To be a performer and/or a songwriter means that you are putting yourself out there in front of the hungry wolves of critique and assessment. You will all at once be sized up, put down, crowned brilliant, walked out on and bought apple-tini’s by audience members. (Last one is a recent true story-Thank you guy from Winooski VT.) And through all of these pushes and pulls you will need to tap into your inner confidence, take continual pride in your work and serve yourself up extra large servings of ego. But as performers we also need to honestly evaluate our own craft and acknowledge those weak points, those blemishes and blunders that, if we decide to addresses them, can make all the difference in our performances, and of course, the accompanying audience responses.
So I’ll start with my own huge, glaring, down-right embarrassing weakness. Here’s a bit of true history: When it came time for my middle school chorus to perform at some vaguely veiled Christmas celebration for parents, I was politely asked not to sing. I was basically kicked out of a band in New York for not being able to sing sweet girl harmonies. I cried when I recorded vocals for my first solo record. A certain someone in my past told my mother that music was “not my forte”, I assume primarily because of my voice. A good friend once told me, “well we all know that your voice isn’t your strength.” Upon honest self evaluation and reflection, I can understand why all of these things happened. And yet all I wanted to do was sing in my own band…… for almost TWENTY years! So, I recently started taking vocal lessons. I’m still no virtuoso, but I now know what to work on and my teacher has helped me learn various techniques for doing so. I have made vast improvements and no longer want to crawl in a hole and hide when I hear my voice. Instead I look forward to sitting down at the piano and really working on my parts, strengthening my falsetto, or taking time to do some breathing exercises and vocal warm-ups. I hope to continue vocal lessons for as long as I plan on singing.
So what is your weakness?
One of the most exciting aspects of being a musician and a songwriter is the continual opportunity to learn something new, and to tackle a difficult challenge. So even if you think you are an incredible player, songwriter, performer or any combination thereof, we all have places where we can improve. And honestly, if making music didn’t offer these challenges, then our endeavors would become like some kind of factory work, continually placing product A on belt B and cleaning our safety glasses in between shifts. Maybe you have already identified what you want to work on, in which case, feel free to skip down to “How to tackle your weakness.” Which really should be entitled, “How to crush an exciting challenge” since I’m all about being an optimist in my old age. But before we get there, let’s spend a little bit of time on the “how to” of identifying and honestly accepting our weak spots:
- Record yourself, ALL THE TIME. Record practices, performances, scale work, high hat work, vocal exercises, songwriting sessions, jam sessions, you name it, you should record it.

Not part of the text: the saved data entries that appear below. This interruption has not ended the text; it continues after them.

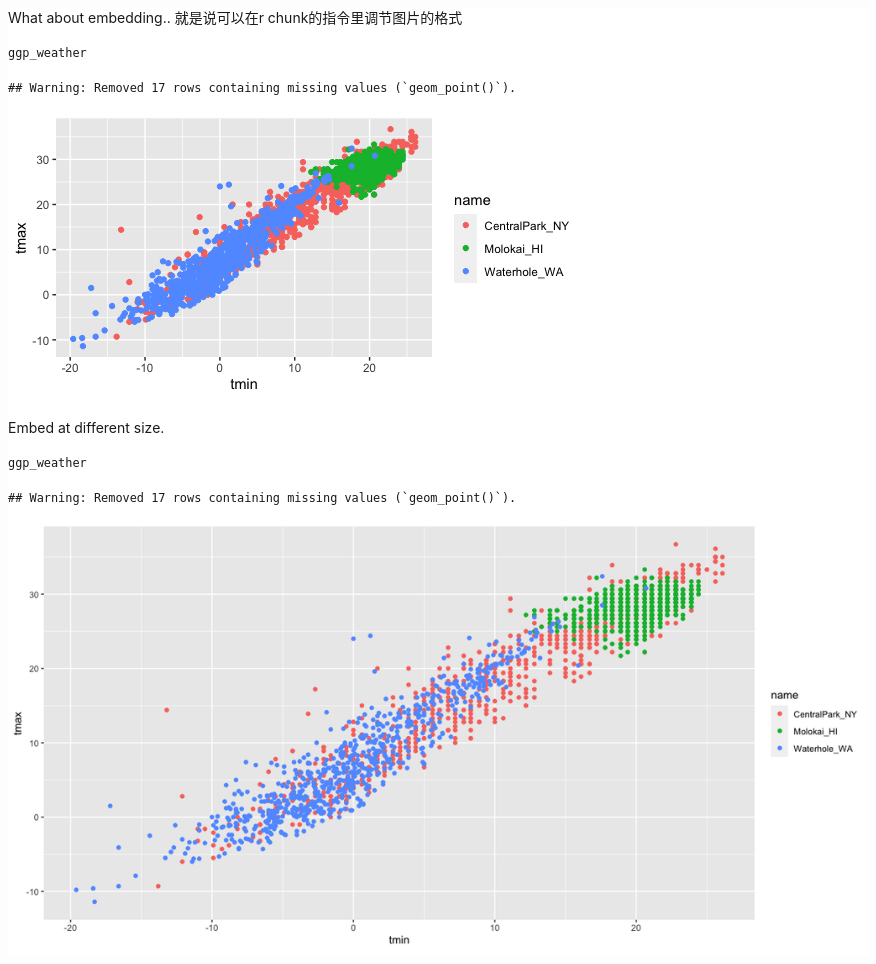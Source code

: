 What about embedding.. 就是说可以在r chunk的指令里调节图片的格式

``` r
ggp_weather
```

    ## Warning: Removed 17 rows containing missing values (`geom_point()`).

![](Part-I_files/figure-gfm/unnamed-chunk-23-1.png)

Embed at different size.

``` r
ggp_weather
```

    ## Warning: Removed 17 rows containing missing values (`geom_point()`).

![](Part-I_files/figure-gfm/unnamed-chunk-24-1.png)
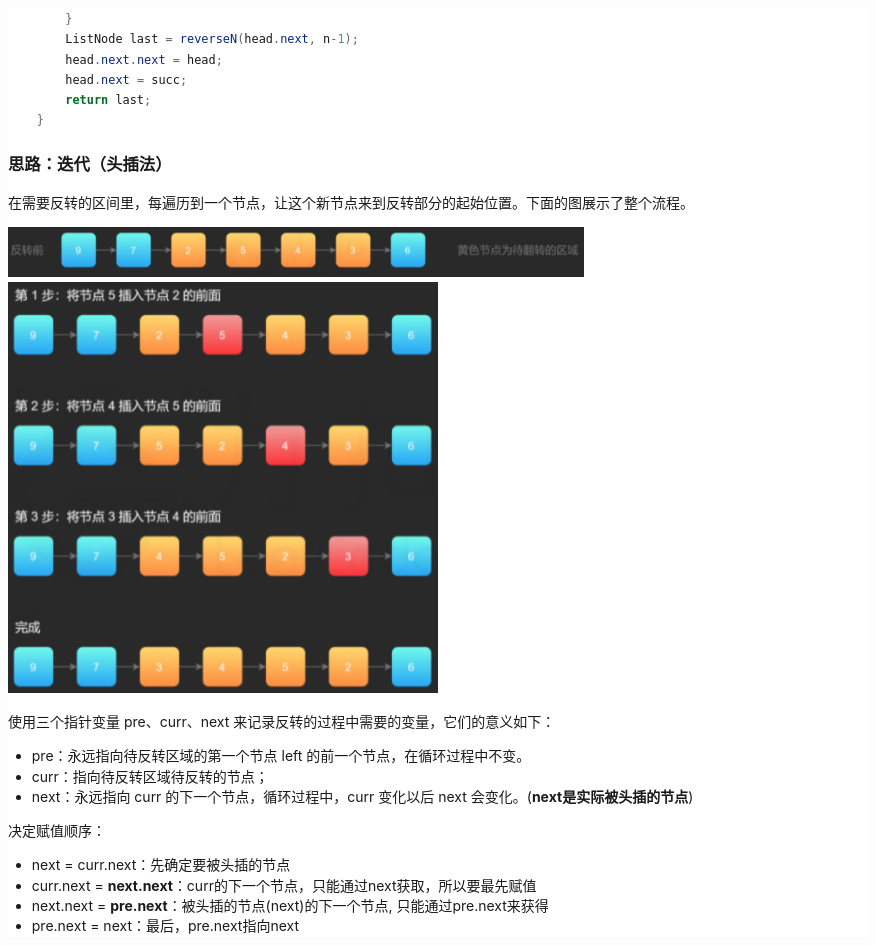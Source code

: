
 ```java
        }
        ListNode last = reverseN(head.next, n-1);
        head.next.next = head;
        head.next = succ;
        return last;
    }
```

### 思路：迭代（头插法）

在需要反转的区间里，每遍历到一个节点，让这个新节点来到反转部分的起始位置。下面的图展示了整个流程。

<img src="imgs/image-20210804142623739.png" alt="image-20210804142623739" style="width:67%;" />

<img src="imgs/image-20210804142642878.png" alt="image-20210804142642878" style="width:50%;" />

使用三个指针变量 pre、curr、next 来记录反转的过程中需要的变量，它们的意义如下：

- pre：永远指向待反转区域的第一个节点 left 的前一个节点，在循环过程中不变。
- curr：指向待反转区域待反转的节点；
- next：永远指向 curr 的下一个节点，循环过程中，curr 变化以后 next 会变化。(**next是实际被头插的节点**)

决定赋值顺序：

- next = curr.next：先确定要被头插的节点
- curr.next = **next.next**：curr的下一个节点，只能通过next获取，所以要最先赋值
- next.next = **pre.next**：被头插的节点(next)的下一个节点, 只能通过pre.next来获得
- pre.next = next：最后，pre.next指向next
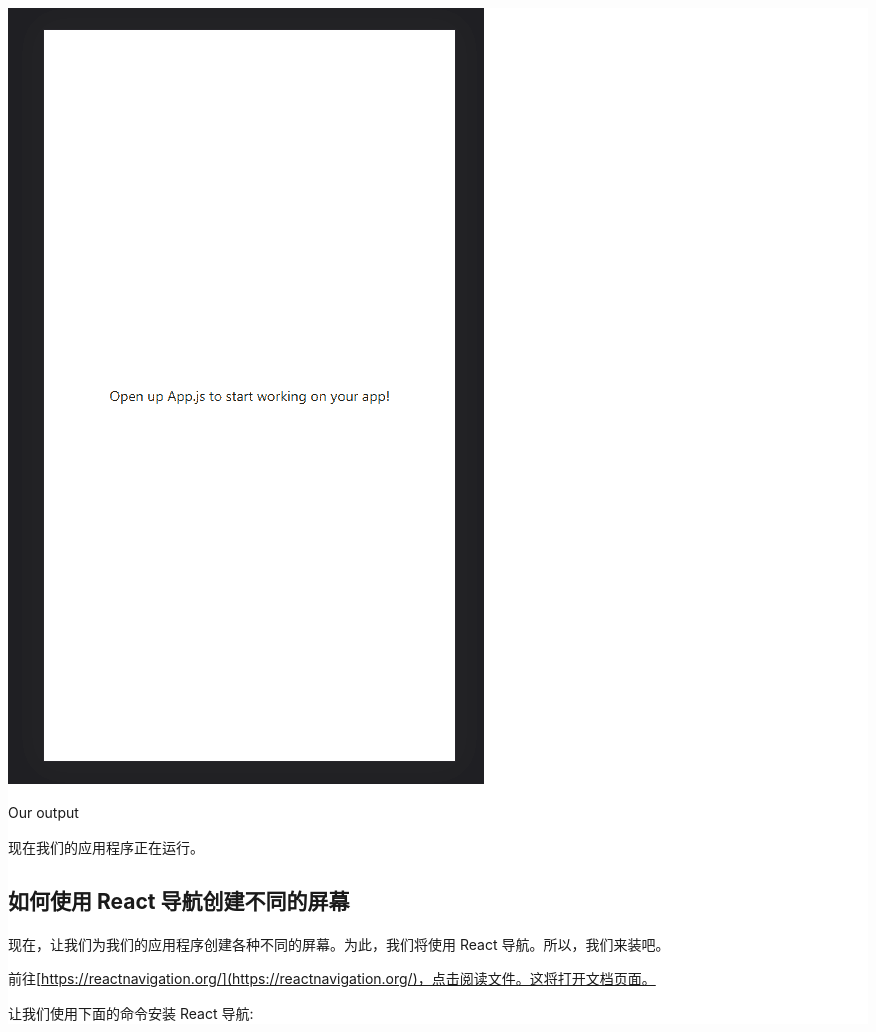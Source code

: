 ![Screenshot-2021-08-21-175022](img/2060fdd5d5c920a6c6754a97a3343366.png)

Our output

现在我们的应用程序正在运行。

## 如何使用 React 导航创建不同的屏幕

现在，让我们为我们的应用程序创建各种不同的屏幕。为此，我们将使用 React 导航。所以，我们来装吧。

前往[https://reactnavigation.org/](https://reactnavigation.org/)，点击阅读文件。这将打开文档页面。

让我们使用下面的命令安装 React 导航:
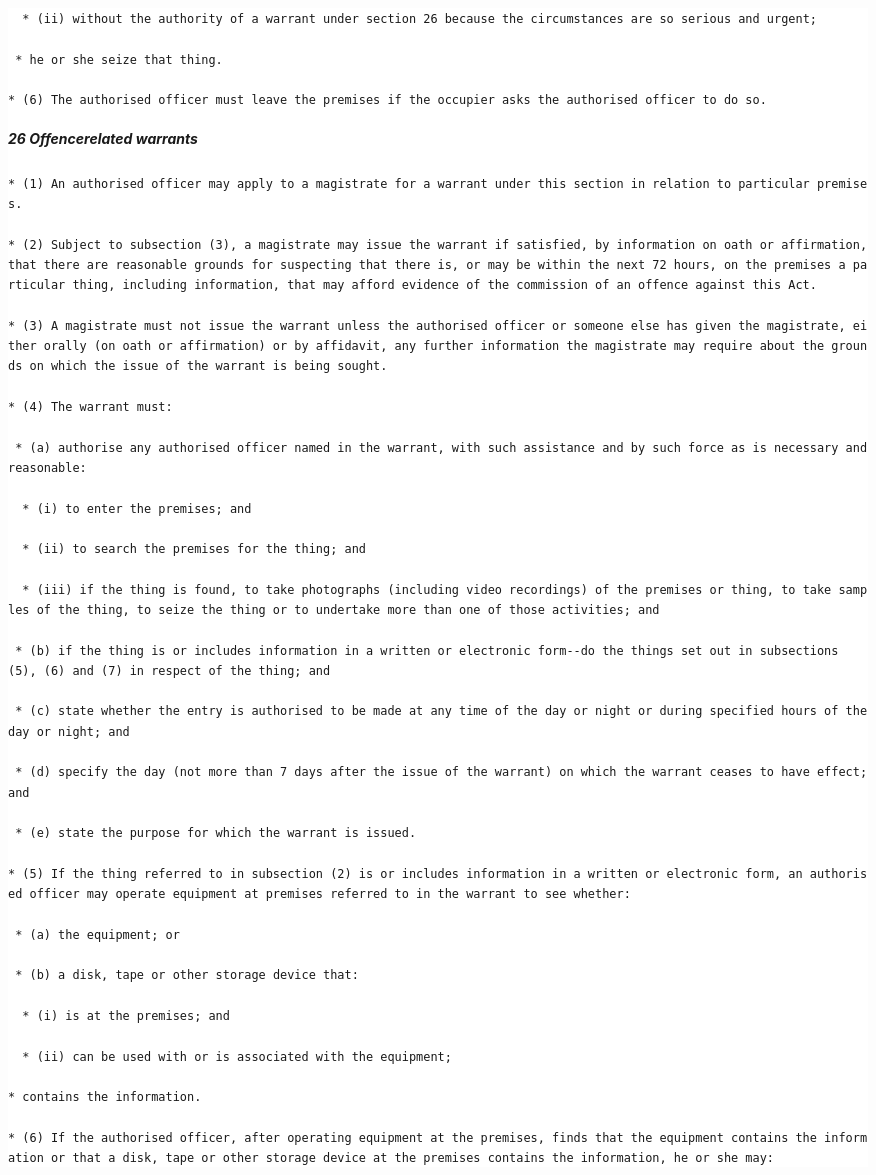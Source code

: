       * (ii) without the authority of a warrant under section 26 because the circumstances are so serious and urgent;

     * he or she seize that thing.

    * (6) The authorised officer must leave the premises if the occupier asks the authorised officer to do so.

##### 26  Offencerelated warrants

    * (1) An authorised officer may apply to a magistrate for a warrant under this section in relation to particular premises.

    * (2) Subject to subsection (3), a magistrate may issue the warrant if satisfied, by information on oath or affirmation, that there are reasonable grounds for suspecting that there is, or may be within the next 72 hours, on the premises a particular thing, including information, that may afford evidence of the commission of an offence against this Act.

    * (3) A magistrate must not issue the warrant unless the authorised officer or someone else has given the magistrate, either orally (on oath or affirmation) or by affidavit, any further information the magistrate may require about the grounds on which the issue of the warrant is being sought.

    * (4) The warrant must:

     * (a) authorise any authorised officer named in the warrant, with such assistance and by such force as is necessary and reasonable:

      * (i) to enter the premises; and

      * (ii) to search the premises for the thing; and

      * (iii) if the thing is found, to take photographs (including video recordings) of the premises or thing, to take samples of the thing, to seize the thing or to undertake more than one of those activities; and

     * (b) if the thing is or includes information in a written or electronic form--do the things set out in subsections (5), (6) and (7) in respect of the thing; and

     * (c) state whether the entry is authorised to be made at any time of the day or night or during specified hours of the day or night; and

     * (d) specify the day (not more than 7 days after the issue of the warrant) on which the warrant ceases to have effect; and

     * (e) state the purpose for which the warrant is issued.

    * (5) If the thing referred to in subsection (2) is or includes information in a written or electronic form, an authorised officer may operate equipment at premises referred to in the warrant to see whether:

     * (a) the equipment; or

     * (b) a disk, tape or other storage device that:

      * (i) is at the premises; and

      * (ii) can be used with or is associated with the equipment;

    * contains the information.

    * (6) If the authorised officer, after operating equipment at the premises, finds that the equipment contains the information or that a disk, tape or other storage device at the premises contains the information, he or she may:
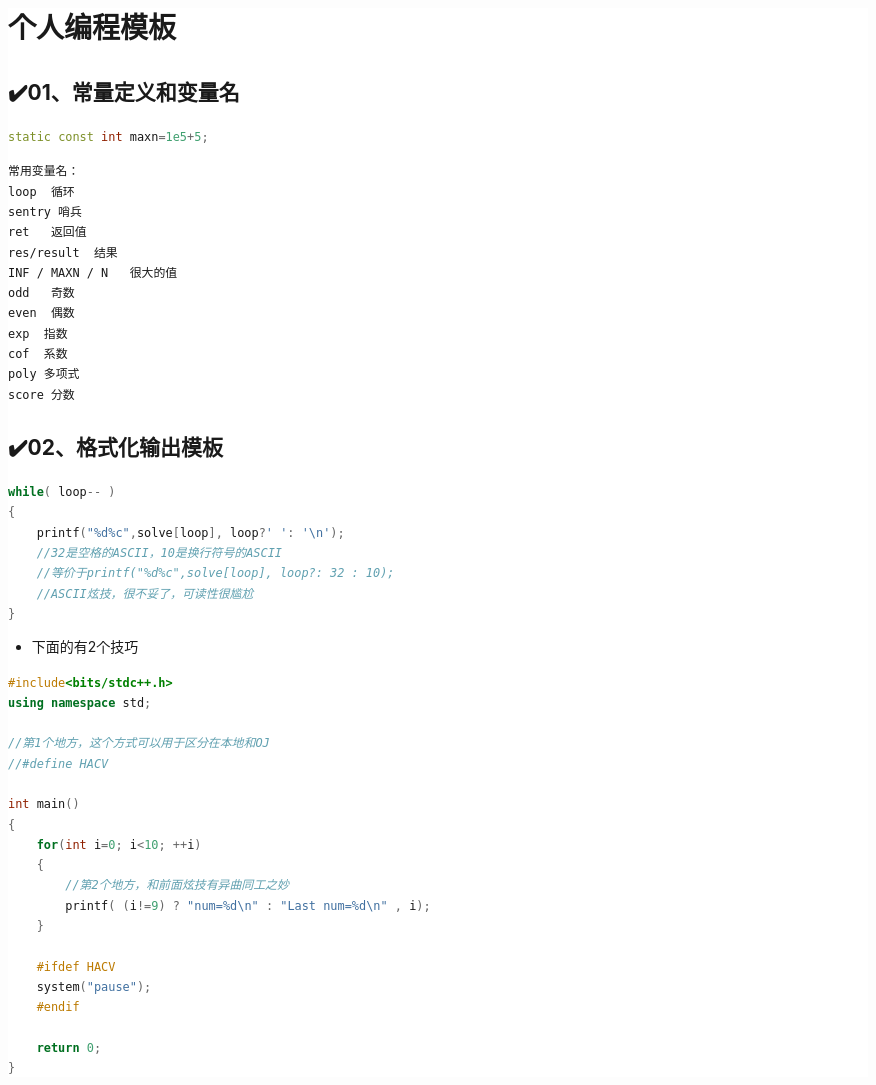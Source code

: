 # 个人编程模板





## ✔️01、常量定义和变量名

```cpp
static const int maxn=1e5+5;
```

```txt
常用变量名：
loop  循环   
sentry 哨兵
ret   返回值
res/result  结果
INF / MAXN / N   很大的值
odd   奇数 
even  偶数
exp  指数
cof  系数
poly 多项式
score 分数
```





## ✔️02、格式化输出模板

```cpp
while( loop-- )
{
    printf("%d%c",solve[loop], loop?' ': '\n'); 
    //32是空格的ASCII，10是换行符号的ASCII
    //等价于printf("%d%c",solve[loop], loop?: 32 : 10);
    //ASCII炫技，很不妥了，可读性很尴尬
}
```

- 下面的有2个技巧

```cpp
#include<bits/stdc++.h>
using namespace std;

//第1个地方，这个方式可以用于区分在本地和OJ
//#define HACV	

int main()
{
	for(int i=0; i<10; ++i)
	{
        //第2个地方，和前面炫技有异曲同工之妙
		printf( (i!=9) ? "num=%d\n" : "Last num=%d\n" , i);
	}

	#ifdef HACV
	system("pause");
	#endif

	return 0;
}
```
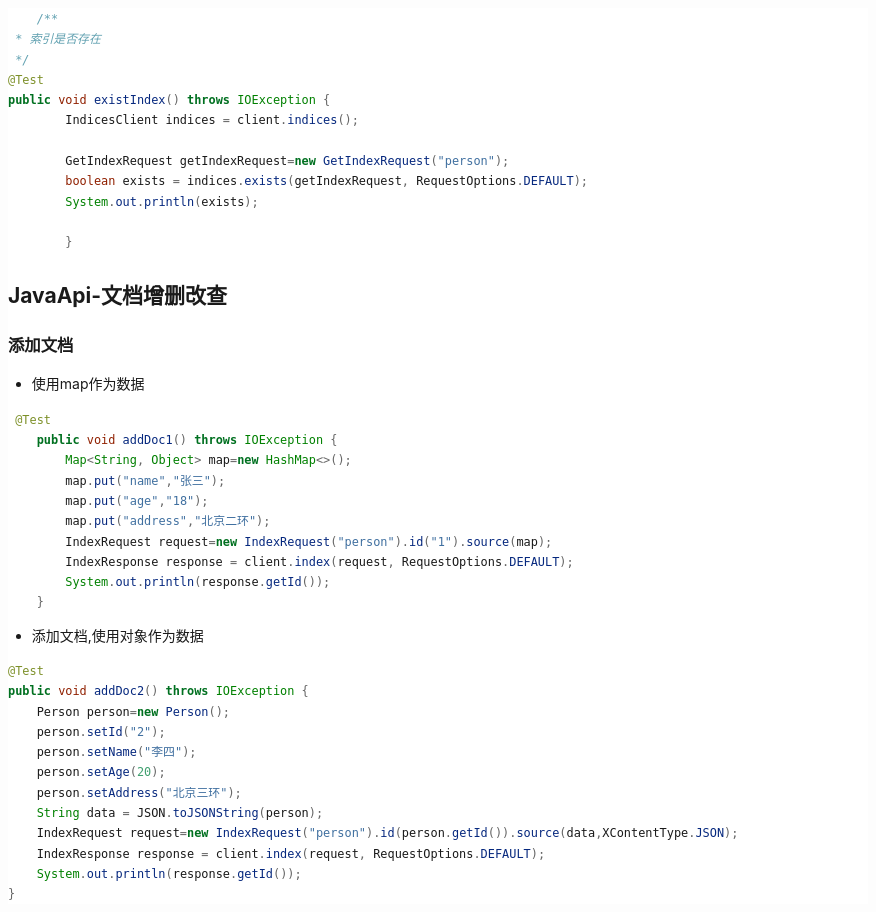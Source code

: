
 ```java
 	/**
 * 索引是否存在
 */
@Test
public void existIndex() throws IOException {
        IndicesClient indices = client.indices();

        GetIndexRequest getIndexRequest=new GetIndexRequest("person");
        boolean exists = indices.exists(getIndexRequest, RequestOptions.DEFAULT);
        System.out.println(exists);

        }

```

## JavaApi-文档增删改查

### 添加文档

- 使用map作为数据

```java
 @Test
    public void addDoc1() throws IOException {
        Map<String, Object> map=new HashMap<>();
        map.put("name","张三");
        map.put("age","18");
        map.put("address","北京二环");
        IndexRequest request=new IndexRequest("person").id("1").source(map);
        IndexResponse response = client.index(request, RequestOptions.DEFAULT);
        System.out.println(response.getId());
    }

```

- 添加文档,使用对象作为数据

```java
@Test
public void addDoc2() throws IOException {
    Person person=new Person();
    person.setId("2");
    person.setName("李四");
    person.setAge(20);
    person.setAddress("北京三环");
    String data = JSON.toJSONString(person);
    IndexRequest request=new IndexRequest("person").id(person.getId()).source(data,XContentType.JSON);
    IndexResponse response = client.index(request, RequestOptions.DEFAULT);
    System.out.println(response.getId());
}
```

- Videotape (or whatever the correct high tech term is for this process that no longer involves giant VHS tapes and a machine almost as big as a boom box) yourself. This is especially important to do for performances. Adrenaline changes everything. Our perception of what’s happening and video footage often tell a very different story.
- Start taking lessons. A seasoned professional will offer interesting insight into techniques and how to alter old habits that you might not have even been aware of.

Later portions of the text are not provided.